5. Step-by-step: train a FLUX.2 Klein LoRA in AI Toolkit
This is the fast path. It’s intentionally focused on the panels users actually click.
Step 0 — Choose where you’ll run AI Toolkit
- Local AI Toolkit (your own GPU) — good for 4B Base and smaller runs.
- Cloud AI Toolkit on RunComfy — best for 9B Base and high-res training without VRAM tuning.
https://www.runcomfy.com/trainer/ai-toolkit/app
Step 1 — Create a dataset in AI Toolkit
In the AI Toolkit UI, open the Datasets tab.
Create a dataset (example name):
klein_my_lora_v1
Upload your images and (optionally) matching .txt caption files.
If you’re not ready to caption per-image, you can start with:
- a Trigger Word (JOB panel), and
- a short Default Caption (DATASETS panel).
Step 2 — Create a new Job (configure panels in UI order)
Job panel
- Training Name: something descriptive (e.g.,
klein4b_character_lora_v1) - GPU ID: pick your GPU locally; in cloud leave default
- Trigger Word:
- Character/product: recommended (unique token)
- Style: optional (recommended if you want clean on/off control)
Model panel
- Model Architecture: choose FLUX.2 Klein 4B Base or FLUX.2 Klein 9B Base
- Name or Path:
- Use the official model repo for the size you picked
- If you select 9B and downloads fail, see Troubleshooting (license gating)
Quantization panel
Quantization is mainly about making the run fit and keeping it stable.
- If you’re training on tighter VRAM (especially 9B), enable quantization for the heavy components.
- If you hit quantization-related errors, temporarily disable quantization to validate the pipeline, then re-enable once training runs.
Target panel
This is where you decide LoRA capacity.
- Target Type: LoRA
- Linear Rank (starter defaults):
- 4B Base: start 16, move to 32 if underfitting
- 9B Base: start 16–32 (prefer 16 if you’ve seen instability)
If your run “collapses” or becomes unstable, reducing rank is one of the fastest stabilizers.
Save panel
- Data Type: BF16 is a safe default for modern diffusion LoRAs
- Save Every: 250–500 steps is a practical cadence
- Max Step Saves to Keep: 3–6 (keeps disk use reasonable)
Training panel
Keep these simple and conservative first:
- Batch Size: 1 (increase only if you have headroom)
- Gradient Accumulation: 1–4 (use this to raise effective batch size without VRAM spikes)
- Learning Rate:
- Start 1e‑4 if your runs are stable
- If you see instability or “collapse,” try 5e‑5
- Steps (practical starter ranges):
- Small datasets (20–40 imgs): 2000–4000
- Medium datasets (50–120 imgs): 3000–6000
If you’re uncertain, do a smoke test first:
- Run ~1000 steps, check samples, then decide whether to continue or restart with adjusted rank/LR.
Regularization (highly recommended for Klein 9B if you see collapse)
If you have a narrow dataset (single character or single product), add a small regularization dataset (generic images of the same broad class) at lower weight.
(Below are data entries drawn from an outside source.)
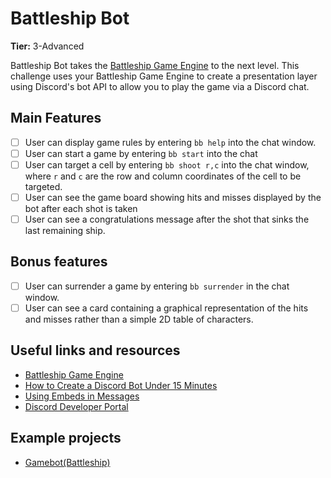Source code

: # Battleship Bot

**Tier:** 3-Advanced

Battleship Bot takes the [Battleship Game Engine](./Battleship-Game-Engine.md)
to the next level. This challenge uses your Battleship Game Engine to create a
presentation layer using Discord's bot API to allow you to play the game
via a Discord chat.

## Main Features

-   [ ] User can display game rules by entering `bb help` into the chat window.
-   [ ] User can start a game by entering `bb start` into the chat
-   [ ] User can target a cell by entering `bb shoot r,c` into the chat window, where `r` and `c` are the row and column coordinates of the cell to be targeted.
-   [ ] User can see the game board showing hits and misses displayed by the bot after each shot is taken
-   [ ] User can see a congratulations message after the shot that sinks the last remaining ship.

## Bonus features

-   [ ] User can surrender a game by entering `bb surrender` in the chat window.
-   [ ] User can see a card containing a graphical representation of the hits and misses rather than a simple 2D table of characters.

## Useful links and resources

- [Battleship Game Engine](./Battleship-Game-Engine.md)
- [How to Create a Discord Bot Under 15 Minutes](https://medium.freecodecamp.org/how-to-create-a-discord-bot-under-15-minutes-fb2fd0083844)
- [Using Embeds in Messages](https://anidiots.guide/first-bot/using-embeds-in-messages)
- [Discord Developer Portal](https://discordapp.com/developers/docs/intro)

## Example projects

- [Gamebot(Battleship)](https://repl.it/talk/challenge/GameBot-Battleship/8813)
This can reduce collapse/overfit patterns and improve generalization.
Datasets panel
- Target Dataset: select your dataset
- Default Caption (optional):
- Character:
photo of [trigger] - Style:
[trigger], watercolor illustration, soft edges, pastel palette - Product:
product photo of [trigger], clean background, studio lighting - Caption Dropout Rate: small values (like 0.05) can help avoid “caption overfitting” if you are not caching text embeddings
- Cache Latents: enable if available (big speedup)
- Resolutions:
- Start with one primary resolution (e.g., 1024) for your first run
- Add more buckets later if you need robustness across sizes
Sample panel (this is Klein‑critical)
Because you’re training Base Klein, set sampling like Base—not Distilled.
Use these starter values:
- Sample Every: 250–500
- Guidance Scale: ~4
- Sample Steps: ~50
- Seed: fixed (e.g., 42) so progress is comparable
Add 6–10 prompts that reflect your real use-cases (character, style, product).
Step 3 — Launch training & monitor
Go to Training Queue, start the job, then watch:
- Samples: judge progress only using Base‑appropriate sample steps (≈50)
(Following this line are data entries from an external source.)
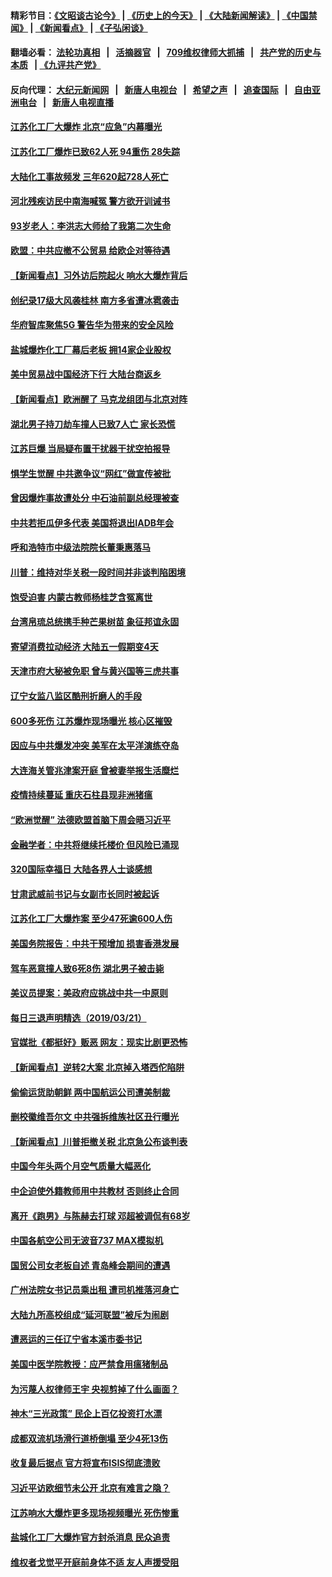 #### 精彩节目：[《文昭谈古论今》](http://134.209.198.168/wenzhao) | [《历史上的今天》](http://134.209.198.168/today-in-history) | [《大陆新闻解读》](http://134.209.198.168/ntdtv-comedy) | [《中国禁闻》](http://134.209.198.168/ntdtv-news) | [《新闻看点》](http://134.209.198.168/news-insight) | [《子弘闲谈》](http://134.209.198.168/zihongxiantan/) 

  #### 翻墙必看： [法轮功真相](http://134.209.198.168:10000/videos/truth.html) &nbsp;&nbsp;|&nbsp;&nbsp; [活摘器官](http://134.209.198.168:10000/videos/res/Organs/) &nbsp;&nbsp;|&nbsp;&nbsp; [709维权律师大抓捕](http://134.209.198.168:10000/videos/709/) &nbsp;&nbsp;|&nbsp;&nbsp; [共产党的历史与本质](http://134.209.198.168:10000/videos/jiuping/) &nbsp;&nbsp;| [《九评共产党》](http://134.209.198.168:10000/videos/jiuping/) 

#### 反向代理： [大纪元新闻网](http://134.209.198.168:10080/) &nbsp;&nbsp;|&nbsp;&nbsp; [新唐人电视台](http://134.209.198.168:8000/) &nbsp;&nbsp;|&nbsp;&nbsp; [希望之声](http://134.209.198.168:8200/) &nbsp;&nbsp;|&nbsp;&nbsp; [追查国际](http://134.209.198.168:10010/) &nbsp;&nbsp;|&nbsp;&nbsp; [自由亚洲电台](http://134.209.198.168:9800/) &nbsp;&nbsp;|&nbsp;&nbsp; [新唐人电视直播](http://134.209.198.168/) 

#### [江苏化工厂大爆炸 北京“应急”内幕曝光](../pages/nsc413/n11132683.md?t=03222136) 

#### [江苏化工厂爆炸已致62人死 94重伤 28失踪](../pages/nsc413/n11133338.md?t=03222136) 

#### [大陆化工事故频发 三年620起728人死亡](../pages/nsc413/n11133053.md?t=03222136) 

#### [河北残疾访民中南海喊冤 警方欲开训诫书](../pages/nsc413/n11133049.md?t=03222136) 

#### [93岁老人：李洪志大师给了我第二次生命](../pages/nsc413/n11132948.md?t=03222136) 

#### [欧盟：中共应撤不公贸易 给欧企对等待遇](../pages/nsc413/n11133082.md?t=03222136) 

#### [【新闻看点】习外访后院起火 响水大爆炸背后](../pages/nsc413/n11133074.md?t=03222136) 

#### [创纪录17级大风袭桂林 南方多省遭冰雹袭击](../pages/nsc413/n11132987.md?t=03222136) 

#### [华府智库聚焦5G 警告华为带来的安全风险](../pages/nsc413/n11133013.md?t=03222136) 

#### [盐城爆炸化工厂幕后老板 拥14家企业股权](../pages/nsc413/n11132731.md?t=03222136) 

#### [美中贸易战中国经济下行 大陆台商返乡](../pages/nsc413/n11132887.md?t=03222136) 

#### [【新闻看点】欧洲醒了 马克龙组团与北京对阵](../pages/nsc413/n11132722.md?t=03222136) 

#### [湖北男子持刀劫车撞人已致7人亡 家长恐慌](../pages/nsc413/n11132481.md?t=03222136) 

#### [江苏巨爆 当局疑布置干扰器干扰空拍报导](../pages/nsc413/n11132689.md?t=03222136) 

#### [惧学生觉醒 中共邀争议“网红”做宣传被批](../pages/nsc413/n11132623.md?t=03222136) 


#### [曾因爆炸事故遭处分 中石油前副总经理被查](../pages/nsc413/n11132238.md?t=03222136) 

#### [中共若拒瓜伊多代表 美国将退出IADB年会](../pages/nsc413/n11132332.md?t=03222136) 

#### [呼和浩特市中级法院院长董秉惠落马](../pages/nsc413/n11132619.md?t=03222136) 

#### [川普：维持对华关税一段时间并非谈判陷困境](../pages/nsc413/n11132531.md?t=03222136) 

#### [饱受迫害 内蒙古教师杨桂芝含冤离世](../pages/nsc413/n11132123.md?t=03222136) 

#### [台湾帛琉总统携手种芒果树苗 象征邦谊永固](../pages/nsc413/n11132253.md?t=03222136) 

#### [寄望消费拉动经济 大陆五一假期变4天](../pages/nsc413/n11131752.md?t=03222136) 

#### [天津市府大秘被免职 曾与黄兴国等三虎共事](../pages/nsc413/n11132248.md?t=03222136) 

#### [辽宁女监八监区酷刑折磨人的手段](../pages/nsc413/n11127181.md?t=03222136) 

#### [600多死伤 江苏爆炸现场曝光 核心区摧毁](../pages/nsc413/n11131869.md?t=03222136) 

#### [因应与中共爆发冲突 美军在太平洋演练夺岛](../pages/nsc413/n11132095.md?t=03222136) 

#### [大连海关管兆津案开庭 曾被妻举报生活糜烂](../pages/nsc413/n11131793.md?t=03222136) 

#### [疫情持续蔓延 重庆石柱县现非洲猪瘟](../pages/nsc413/n11131506.md?t=03222136) 

#### [“欧洲觉醒” 法德欧盟首脑下周会晤习近平](../pages/nsc413/n11131509.md?t=03222136) 

#### [金融学者：中共将继续托楼价 但风险已涌现](../pages/nsc413/n11131004.md?t=03222136) 

#### [320国际幸福日 大陆各界人士谈感想](../pages/nsc413/n11131515.md?t=03222136) 

#### [甘肃武威前书记与女副市长同时被起诉](../pages/nsc413/n11131414.md?t=03222136) 

#### [江苏化工厂大爆炸案 至少47死逾600人伤](../pages/nsc413/n11131343.md?t=03222136) 

#### [美国务院报告：中共干预增加 损害香港发展](../pages/nsc413/n11131416.md?t=03222136) 

#### [驾车恶意撞人致6死8伤 湖北男子被击毙](../pages/nsc413/n11131365.md?t=03222136) 

#### [美议员提案：美政府应挑战中共一中原则](../pages/nsc413/n11131351.md?t=03222136) 

#### [每日三退声明精选（2019/03/21）](../pages/nsc413/n11131345.md?t=03222136) 

#### [官媒批《都挺好》贩恶 网友：现实比剧更恐怖](../pages/nsc413/n11130892.md?t=03222136) 

#### [【新闻看点】逆转2大案 北京掉入塔西佗陷阱](../pages/nsc413/n11129837.md?t=03222136) 

#### [偷偷运货助朝鲜 两中国航运公司遭美制裁](../pages/nsc413/n11130664.md?t=03222136) 

#### [删校徽维吾尔文 中共强拆维族社区丑行曝光](../pages/nsc413/n11130863.md?t=03222136) 

#### [【新闻看点】川普拒撤关税 北京急公布谈判表](../pages/nsc413/n11130393.md?t=03222136) 

#### [中国今年头两个月空气质量大幅恶化](../pages/nsc413/n11130838.md?t=03222136) 

#### [中企迫使外籍教师用中共教材 否则终止合同](../pages/nsc413/n11130784.md?t=03222136) 

#### [离开《跑男》与陈赫去打球 邓超被调侃有68岁](../pages/nsc413/n11130634.md?t=03222136) 

#### [中国各航空公司无波音737 MAX模拟机](../pages/nsc413/n11130573.md?t=03222136) 

#### [国贸公司女老板自述 青岛峰会期间的遭遇](../pages/nsc413/n11130551.md?t=03222136) 

#### [广州法院女书记员乘出租 遭司机推落河身亡](../pages/nsc413/n11130697.md?t=03222136) 

#### [大陆九所高校组成“延河联盟”被斥为闹剧](../pages/nsc413/n11130689.md?t=03222136) 

#### [遭恶运的三任辽宁省本溪市委书记](../pages/nsc413/n11122159.md?t=03222136) 

#### [美国中医学院教授：应严禁食用瘟猪制品](../pages/nsc413/n11127024.md?t=03222136) 

#### [为污蔑人权律师王宇 央视剪掉了什么画面？](../pages/nsc413/n11130142.md?t=03222136) 

#### [神木“三光政策” 民企上百亿投资打水漂](../pages/nsc413/n11130255.md?t=03222136) 

#### [成都双流机场滑行道桥倒塌 至少4死13伤](../pages/nsc413/n11130419.md?t=03222136) 

#### [收复最后据点 官方将宣布ISIS彻底溃败](../pages/nsc413/n11130459.md?t=03222136) 

#### [习近平访欧细节未公开 北京有难言之隐？](../pages/nsc413/n11129987.md?t=03222136) 

#### [江苏响水大爆炸更多现场视频曝光 死伤惨重](../pages/nsc413/n11130201.md?t=03222136) 

#### [盐城化工厂大爆炸官方封杀消息 民众追责](../pages/nsc413/n11130105.md?t=03222136) 

#### [维权者戈觉平开庭前身体不适 友人声援受阻](../pages/nsc413/n11129118.md?t=03222136) 

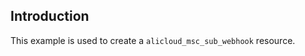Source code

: ## Introduction

This example is used to create a `alicloud_msc_sub_webhook` resource.

<!-- BEGIN_TF_DOCS -->

<!-- END_TF_DOCS -->
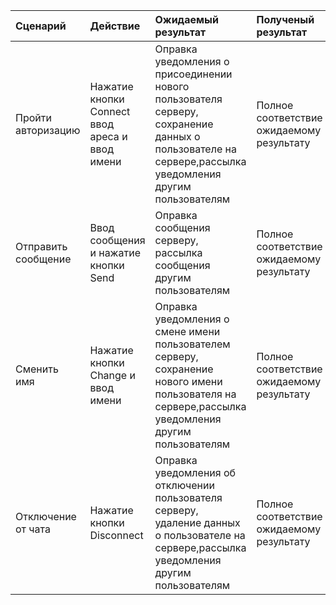 |Сценарий| Действие                                                                   | Ожидаемый результат                                                                                                                                    | Полученый результат                                                    |Прохождение теста|
|:---|:---------------------------------------------------------------------------|:-------------------------------------------------------------------------------------------------------------------------------------------------------|:-----------------------------------------------------------------------|:---|
|Пройти авторизацию| Нажатие кнопки Connect ввод ареса и ввод имени                             | Оправка уведомления о присоединении нового пользователя серверу, сохранение данных о пользователе на сервере,рассылка уведомления другим пользователям | Полное соответствие ожидаемому результату                              |+ |
|Отправить сообщение| Ввод сообщения и нажатие кнопки Send                                       | Оправка сообщения серверу, рассылка сообщения другим пользователям                                                                                     | Полное соответствие ожидаемому результату                              | +|
|Сменить имя| Нажатие кнопки Сhange и ввод имени                                         | Оправка уведомления о смене имени пользователем серверу, сохранение нового имени пользователя на сервере,рассылка уведомления другим пользователям     | Полное соответствие ожидаемому результату                              |  +|
|Отключение от чата| Нажатие кнопки Disconnect                                                  | Оправка уведомления об отключении пользователя серверу, удаление данных о пользователе на сервере,рассылка уведомления другим пользователям            | Полное соответствие ожидаемому результату                              | +  |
- Stability: if outputs get worse after improving, stop and roll back to an earlier checkpoint
6. Recommended FLUX.2 Klein LoRA configs by VRAM tier
These are “good defaults,” not hard rules.
Tier A — 4B Base on 24GB (common local setup)
- Quantization: ON if needed to fit
- Batch size: 1
- Rank: 16 (go 32 if underfitting)
- Resolution: 768–1024
- Sampling: steps 50, CFG ~4
Tier B — 9B Base on 32–48GB (local “serious” setup)
- Quantization: strongly recommended
- Batch size: 1 (raise only with headroom)
- Rank: 16 first (32 only if stable)
- Add a reg dataset if training becomes unstable or collapses
- Sampling: steps 50, CFG ~4
Tier C — Cloud H100/H200 (fast iteration, simplest configs)
- Prefer 9B Base if you want maximum fidelity
- Batch size: 2–4 is often practical
- Rank: 32 is reasonable if the run is stable
- Use 1024 as default; expand buckets only if needed
- Sampling: steps 50, CFG ~4
7. Common FLUX.2 Klein training issues and how to fix them
This section is Klein-specific (not generic AI Toolkit advice).
“My LoRA looks weak / noisy” (but loss is decreasing)
Most likely cause: you are sampling Base Klein with Distilled-style steps.
Fix
- In the Sample panel, set Sample Steps ≈ 50 and Guidance Scale ≈ 4
- Re-evaluate checkpoints only after changing sampling
9B Base won’t download / access denied
Most likely cause: the 9B model is gated behind a license click-through, and your environment isn’t authenticated.
Fix
- Accept the license / request access on the model page: FLUX.2-Klein-9B
- Add a Hugging Face Read token in AI Toolkit Settings
- Re-run the job after saving the token
(If you want a step-by-step checklist, RunComfy has a dedicated “Hugging Face token for FLUX” help page.)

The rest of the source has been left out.